Interest is equal to the prime rate plus 1% (9.5% at December 31,
1994) and is payable monthly in arrears.
On February 4, 1994, the Company and Gould exchanged $100,000,000
of indebtedness owed to Gould by the Company for Series E with a
liquidation preference of $100,000,000. $50,000,000 of the debt
exchanged was indebtedness under the revolving loan agreement.
Upon completion of the exchange, borrowings under the revolving
loan agreement were $19,134,000. On April 11, 1994, the Company
and Gould agreed to increase the maximum borrowing limit of the
revolving credit facility from $35,000,000 to $50,000,000 and to
extend its maturity date to April 16, 1996. All other terms and
conditions of the revolving loan agreement were essentially
unchanged except certain financial covenants contained in the
agreement were modified to more closely reflect the Company's
then current financial position.
Due to continued operating losses since February 4, 1994 and the
need to increase its investment in working capital to meet
management's expectation of demand for its new storage product,
the Company exceeded the revolving loan agreement's $50,000,000
maximum borrowing amount on September 6, 1994. From September 6,
1994 until December 21, 1994 Gould allowed the Company to borrow
additional funds in excess of the agreement's maximum limit. On
December 21, 1994 as discussed below, the Company and Gould
entered into an Uncommitted Loan Agreement (the "Short Term Loan
Agreement") which the Company used to repay borrowings in excess
of the revolving loan agreement's maximum. At December 31, 1994,
borrowings under the revolving loan agreement were $50,000,000.
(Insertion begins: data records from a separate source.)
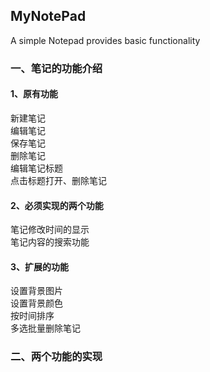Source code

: ## MyNotePad
A simple Notepad provides basic functionality 
### 一、笔记的功能介绍    
#### 1、原有功能  
新建笔记  
编辑笔记  
保存笔记  
删除笔记  
编辑笔记标题  
点击标题打开、删除笔记  
#### 2、必须实现的两个功能  
笔记修改时间的显示  
笔记内容的搜索功能  
#### 3、扩展的功能  
设置背景图片  
设置背景颜色  
按时间排序  
多选批量删除笔记  
### 二、两个功能的实现  

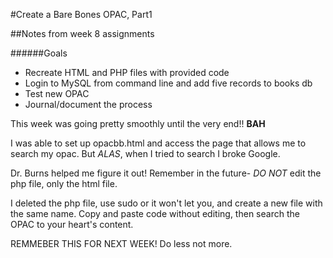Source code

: #Create a Bare Bones OPAC, Part1

##Notes from week 8 assignments

######Goals
* Recreate HTML and PHP files with provided code
* Login to MySQL from command line and add five records to books db
* Test new OPAC
* Journal/document the process

This week was going pretty smoothly until the very end!! **BAH**

I was able to set up opacbb.html and access the page that allows me to search my opac. But *ALAS*, when I tried to search I broke Google.

Dr. Burns helped me figure it out! Remember in the future- *DO NOT* edit the php file, only the html file.

I deleted the php file, use sudo or it won't let you, and create a new file with the same name. Copy and paste code without editing, then search the OPAC to your heart's content.

REMMEBER THIS FOR NEXT WEEK! Do less not more.

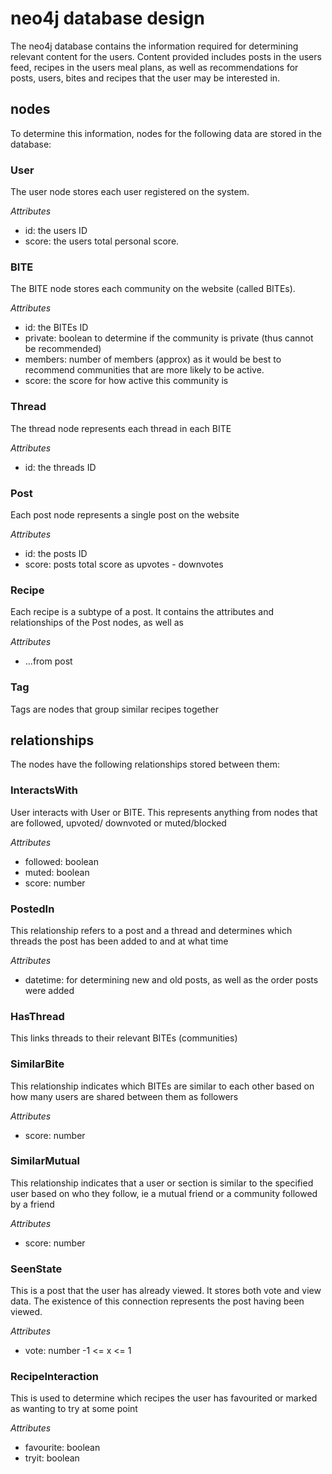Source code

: # neo4j database design

The neo4j database contains the information required for determining relevant content for the users.
Content provided includes posts in the users feed, recipes in the users meal plans, as well as 
recommendations for posts, users, bites and recipes that the user may be interested in.

## nodes

To determine this information, nodes for the following data are stored in the database:

### User

The user node stores each user registered on the system.

_Attributes_

- id: the users ID
- score: the users total personal score.

### BITE

The BITE node stores each community on the website (called BITEs).

_Attributes_

- id: the BITEs ID
- private: boolean to determine if the community is private (thus cannot be recommended)
- members: number of members (approx) as it would be best to recommend communities that are more likely to be active.
- score: the score for how active this community is

### Thread

The thread node represents each thread in each BITE 

_Attributes_

- id: the threads ID

### Post

Each post node represents a single post on the website

_Attributes_

- id: the posts ID
- score: posts total score as upvotes - downvotes

### Recipe

Each recipe is a subtype of a post. It contains the attributes and relationships of the Post nodes, as well as

_Attributes_

- ...from post

### Tag

Tags are nodes that group similar recipes together

## relationships

The nodes have the following relationships stored between them:

### InteractsWith

User interacts with User or BITE. This represents anything from nodes that are followed,
upvoted/ downvoted or muted/blocked

_Attributes_

- followed: boolean
- muted: boolean
- score: number

### PostedIn

This relationship refers to a post and a thread and determines which threads the post
has been added to and at what time

_Attributes_

- datetime: for determining new and old posts, as well as the order posts were added

### HasThread

This links threads to their relevant BITEs (communities)

### SimilarBite

This relationship indicates which BITEs are similar to each other based on how many
users are shared between them as followers

_Attributes_

- score: number

### SimilarMutual

This relationship indicates that a user or section is similar to the specified user
based on who they follow, ie a mutual friend or a community followed by a friend

_Attributes_

- score: number

### SeenState

This is a post that the user has already viewed. It stores both vote and view data.
The existence of this connection represents the post having been viewed.

_Attributes_

- vote: number -1 <= x <= 1

### RecipeInteraction

This is used to determine which recipes the user has favourited or marked as wanting
to try at some point

_Attributes_

- favourite: boolean
- tryit: boolean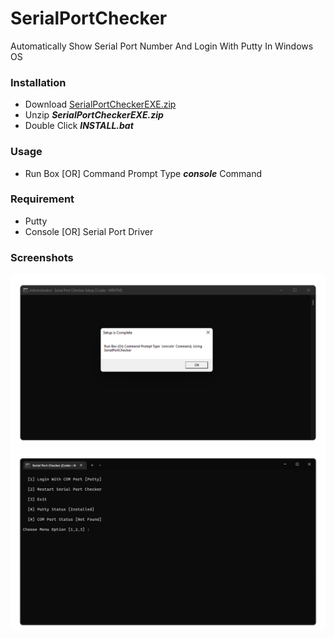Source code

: # SerialPortChecker
Automatically Show Serial Port Number And Login With Putty In Windows OS

### Installation
* Download [SerialPortCheckerEXE.zip](https://github.com/AungThuMyint/SerialPortChecker/blob/main/SerialPortCheckerEXE.zip?raw=true)
* Unzip *__SerialPortCheckerEXE.zip__*
* Double Click *__INSTALL.bat__*

### Usage
* Run Box [OR] Command Prompt Type *__console__* Command

### Requirement
* Putty
* Console [OR] Serial Port Driver

### Screenshots
<img src=https://raw.githubusercontent.com/AungThuMyint/SerialPortChecker/main/Screenshots/01.png>
<img src=https://raw.githubusercontent.com/AungThuMyint/SerialPortChecker/main/Screenshots/02.png>
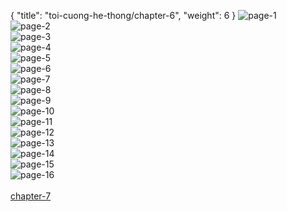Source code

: { "title": "toi-cuong-he-thong/chapter-6", "weight": 6 }
<img src="toi-cuong-he-thong_0006_01-ffa7598bca280c9a05a46b03674f1724.webp" alt="page-1" origin="http://1.bp.blogspot.com/-QE49_mq-MbY/W2X7wLk09TI/AAAAAAAAQKQ/X05RUvuywKoke_KuMiZirrw2WQYIQJXEwCLcBGAs/s1600/1.jpg?imgmax=0"><br/>
<img src="toi-cuong-he-thong_0006_02-38a7dd2dafaed92dde9f8a351503bb9c.webp" alt="page-2" origin="http://1.bp.blogspot.com/-Q_jXzqeTjF8/W2X7zE63o9I/AAAAAAAAQK8/jipi_1xNvi4I4MWxkZZ-UdEixwAAZKn-wCLcBGAs/s1600/2.jpg?imgmax=0"><br/>
<img src="toi-cuong-he-thong_0006_03-60ea01da6e307942e0381737d531f0d7.webp" alt="page-3" origin="http://1.bp.blogspot.com/-dzfY79bGong/W2X7zame_vI/AAAAAAAAQLA/_F4w_IrzyB4nbY3O8updcZ2KcBoi_VMdgCLcBGAs/s1600/3.jpg?imgmax=0"><br/>
<img src="toi-cuong-he-thong_0006_04-b531f80a8e5677d2c04283bbdb921570.webp" alt="page-4" origin="http://1.bp.blogspot.com/-dIBDNvzqbvo/W2X70sJ8m4I/AAAAAAAAQLM/jS1D8A0l2hYh-7WzfdLv5IJ3NHCzSLZEACLcBGAs/s1600/4.jpg?imgmax=0"><br/>
<img src="toi-cuong-he-thong_0006_05-a01aba08dd24f8378ca3594adbf7d5ec.webp" alt="page-5" origin="http://1.bp.blogspot.com/-Bw0yMVf9Fo8/W2X71kgbC6I/AAAAAAAAQLU/pVJY-xO5HMUrHs8MXPeLFBgibKlEipwpgCLcBGAs/s1600/5.jpg?imgmax=0"><br/>
<img src="toi-cuong-he-thong_0006_06-de0c91968d818119b250ef2947bd3428.webp" alt="page-6" origin="http://1.bp.blogspot.com/-kYgV4YKjeGg/W2X71wKYGPI/AAAAAAAAQLY/fFU7dRl8CdsWQOc_F89Vka_la2ZAdMJ3ACLcBGAs/s1600/6.jpg?imgmax=0"><br/>
<img src="toi-cuong-he-thong_0006_07-721c063dc4840e4b2c00b649eb5673be.webp" alt="page-7" origin="http://1.bp.blogspot.com/-zAoBJchO2pU/W2X73nki7RI/AAAAAAAAQLk/Wu56SJFvpegBvj7MO-7H5w8ehVJcrzh9QCLcBGAs/s1600/7.jpg?imgmax=0"><br/>
<img src="toi-cuong-he-thong_0006_08-cba97f29fd792d10e099904da86de4dd.webp" alt="page-8" origin="http://1.bp.blogspot.com/-OFFlOQQdRlY/W2X74ijkJMI/AAAAAAAAQLs/SW7d7ZXggtgyGnDKAeA3NTKgbADAJhRkQCLcBGAs/s1600/8.jpg?imgmax=0"><br/>
<img src="toi-cuong-he-thong_0006_09-1b9d2094d9dd0a93880b8840f3b98788.webp" alt="page-9" origin="http://1.bp.blogspot.com/-SAu1lEyasVI/W2X75EMCF3I/AAAAAAAAQLw/1kzvJkgl1scR_7Vs2qjr3PrSlw5NP9K3ACLcBGAs/s1600/9.jpg?imgmax=0"><br/>
<img src="toi-cuong-he-thong_0006_10-13873e7e7cf0a90a5d65ce1128475f8e.webp" alt="page-10" origin="http://1.bp.blogspot.com/-qj1huFnA4hI/W2X7wEaSH9I/AAAAAAAAQKY/1fMclotu8xsAZbzTmXqiGEK6R_Le7E1JQCLcBGAs/s1600/10.jpg?imgmax=0"><br/>
<img src="toi-cuong-he-thong_0006_11-c6b96d6b122f31afe121d533e5258455.webp" alt="page-11" origin="http://1.bp.blogspot.com/-oAHiig1LraI/W2X7wEweJ2I/AAAAAAAAQKU/jyTBwbUVfg4rrk5AiPKwmIJU0lWnU_f_QCLcBGAs/s1600/11.jpg?imgmax=0"><br/>
<img src="toi-cuong-he-thong_0006_12-af3cad44fd9948aa4bb2e3f6e9f09ea3.webp" alt="page-12" origin="http://1.bp.blogspot.com/-A5HGOuNlnCg/W2X7xaqovsI/AAAAAAAAQKc/cuoj_gu44F83U90NQpjQDlEhHTV-e3hrACLcBGAs/s1600/12.jpg?imgmax=0"><br/>
<img src="toi-cuong-he-thong_0006_13-27ddfaeac2abcf61cc7c98ecd4109008.webp" alt="page-13" origin="http://1.bp.blogspot.com/-QLCsC0vv96M/W2X7xw8SNdI/AAAAAAAAQKg/05cVRwCh6QcGKEnRCe46L5QxMy2Vlw3ZACLcBGAs/s1600/13.jpg?imgmax=0"><br/>
<img src="toi-cuong-he-thong_0006_14-d5e655f24d57c70f47d9e814181f0438.webp" alt="page-14" origin="http://1.bp.blogspot.com/-8E2YSz7HTaE/W2X7yByIBRI/AAAAAAAAQKk/7kd22ZENRioIbeM_SIT7nYBRw39YS7vJACLcBGAs/s1600/14.jpg?imgmax=0"><br/>
<img src="toi-cuong-he-thong_0006_15-90095d03e30bbce5f8e1015f597896d2.webp" alt="page-15" origin="http://1.bp.blogspot.com/-zqouhmww4dQ/W2X7yYNsCJI/AAAAAAAAQKo/fXYvKCy0e9QkbvZXjZrzDbuKzOUhUGiEgCLcBGAs/s1600/15.jpg?imgmax=0"><br/>
<img src="toi-cuong-he-thong_0006_16-1d8010aa13cd33c5dbd79460eb3c3262.webp" alt="page-16" origin="http://1.bp.blogspot.com/-PnPTZDfD2M4/W2X7y0gVv5I/AAAAAAAAQK0/pqvFvViUu4IqSDSoOKuKMF2cg_OlwzIowCLcBGAs/s1600/16.jpg?imgmax=0"><br/>
<br/><a class="nextchap" href="/toi-cuong-he-thong/chapter-7">chapter-7</a>

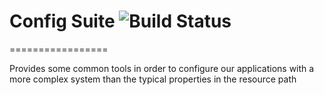 # Config Suite ![Build Status](https://api.travis-ci.org/repositories/delr3ves/java-config-suite.svg)

=================

Provides some common tools in order to configure our applications with a more complex system than the typical properties in the resource path
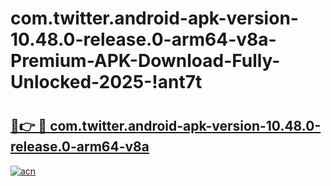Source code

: # com.twitter.android-apk-version-10.48.0-release.0-arm64-v8a-Premium-APK-Download-Fully-Unlocked-2025-!ant7t

# <h2><a href="https://3f2h3s.esa.edu.pl?title=com.twitter.android-apk-version-10.48.0-release.0-arm64-v8a&ref=ant7t">🔗👉 🔴 com.twitter.android-apk-version-10.48.0-release.0-arm64-v8a</a></h2>

[![acn](https://github.com/user-attachments/assets/0f9c940e-d8b0-45ae-aac7-cd30a18b3e1c)](https://3f2h3s.esa.edu.pl?title=com.twitter.android-apk-version-10.48.0-release.0-arm64-v8a&ref=ant7t)

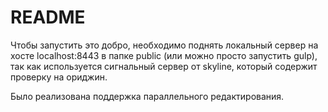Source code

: README
====

Чтобы запустить это добро, необходимо поднять локальный сервер на хосте localhost:8443 в папке public (или можно просто запустить gulp), так как используется сигнальный сервер от skyline, который содержит проверку на ориджин.

Было реализована поддержка параллельного редактирования.
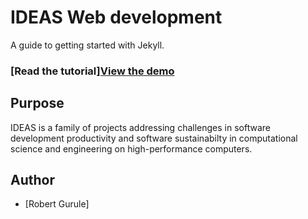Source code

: # IDEAS Web development
 A guide to getting started with Jekyll.

### [Read the tutorial][View the demo](http://taniarascia.github.io/startjekyll/)

## Purpose
IDEAS is a family of projects addressing challenges in software development productivity and software sustainabilty in computational science and engineering on high-performance computers.

## Author

- [Robert Gurule]

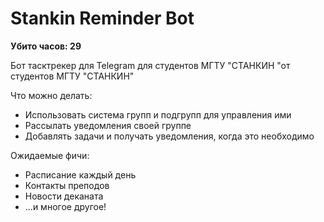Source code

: # Stankin Reminder Bot

**Убито часов: 29**

Бот тасктрекер для Telegram для студентов МГТУ "СТАНКИН "от студентов МГТУ "СТАНКИН"

Что можно делать:

- Использовать система групп и подгрупп для управления ими
- Рассылать уведомления своей группе
- Добавлять задачи и получать уведомления, когда это необходимо

Ожидаемые фичи:

- Расписание каждый день
- Контакты преподов
- Новости деканата
- ...и многое другое!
As discussed in more detail in Note E of Notes to Condensed
Consolidated Financial Statements, as of March 17, 1995 the
Company and Gould agreed to cancel the $50,000,000 of
indebtedness owed by the Company to Gould under the terms of the
revolving loan in exchange for the issuance of 500,000 shares of
the Company's Series F Convertible Preferred Stock with a
liquidation preference of $50,000,000 to Gould. Because of the
1995 recapitalization and refinancing, the revolving loan
agreement is classified as a long-term obligation at December 31,
1994.
Short Term Loan Agreement
The terms of the Short Term Loan Agreement provide that Gould, at
its sole discretion, may loan up to $55,000,000 to the Company
to provide funds for (a) repayment of principal and interest
under the revolving loan agreement, (b) working capital purposes
in the ordinary course of business, or (c) general corporate
purposes. Borrowings mature no later than September 30, 1995 and
may be paid earlier at the discretion of the Company. Borrowings
are collateralized by substantially all of Encore's tangible and
intangible assets and the agreement contains various covenants
including maintenance of cash flow, leverage and tangible net
worth ratios and limitations on capital expenditures, dividend
payments and additional indebtedness. Interest on the loans are
based on the length of time the loan is outstanding beginning at
the prime rate plus 1% and increasing to prime rate plus 2% for
amounts outstanding for more than 181 days. Interest on the
borrowings accrues monthly in arrears and is payable upon
maturity of the note. At December 31, 1994, borrowings under the
agreement were $38,421,000.
As of March 17, 1995, the Company and Gould agreed to amend and
restate the Short Term Loan Agreement to provide the Company with
an additional committed borrowing facility of $25,000,000. The
amended and restated Short Term Loan Agreement (the "Credit
Agreement") increases the maximum borrowing limit from
$55,000,000 to $80,000,000. On March 17, 1995, the Company had
incurred borrowings under the agreement of $55,000,000.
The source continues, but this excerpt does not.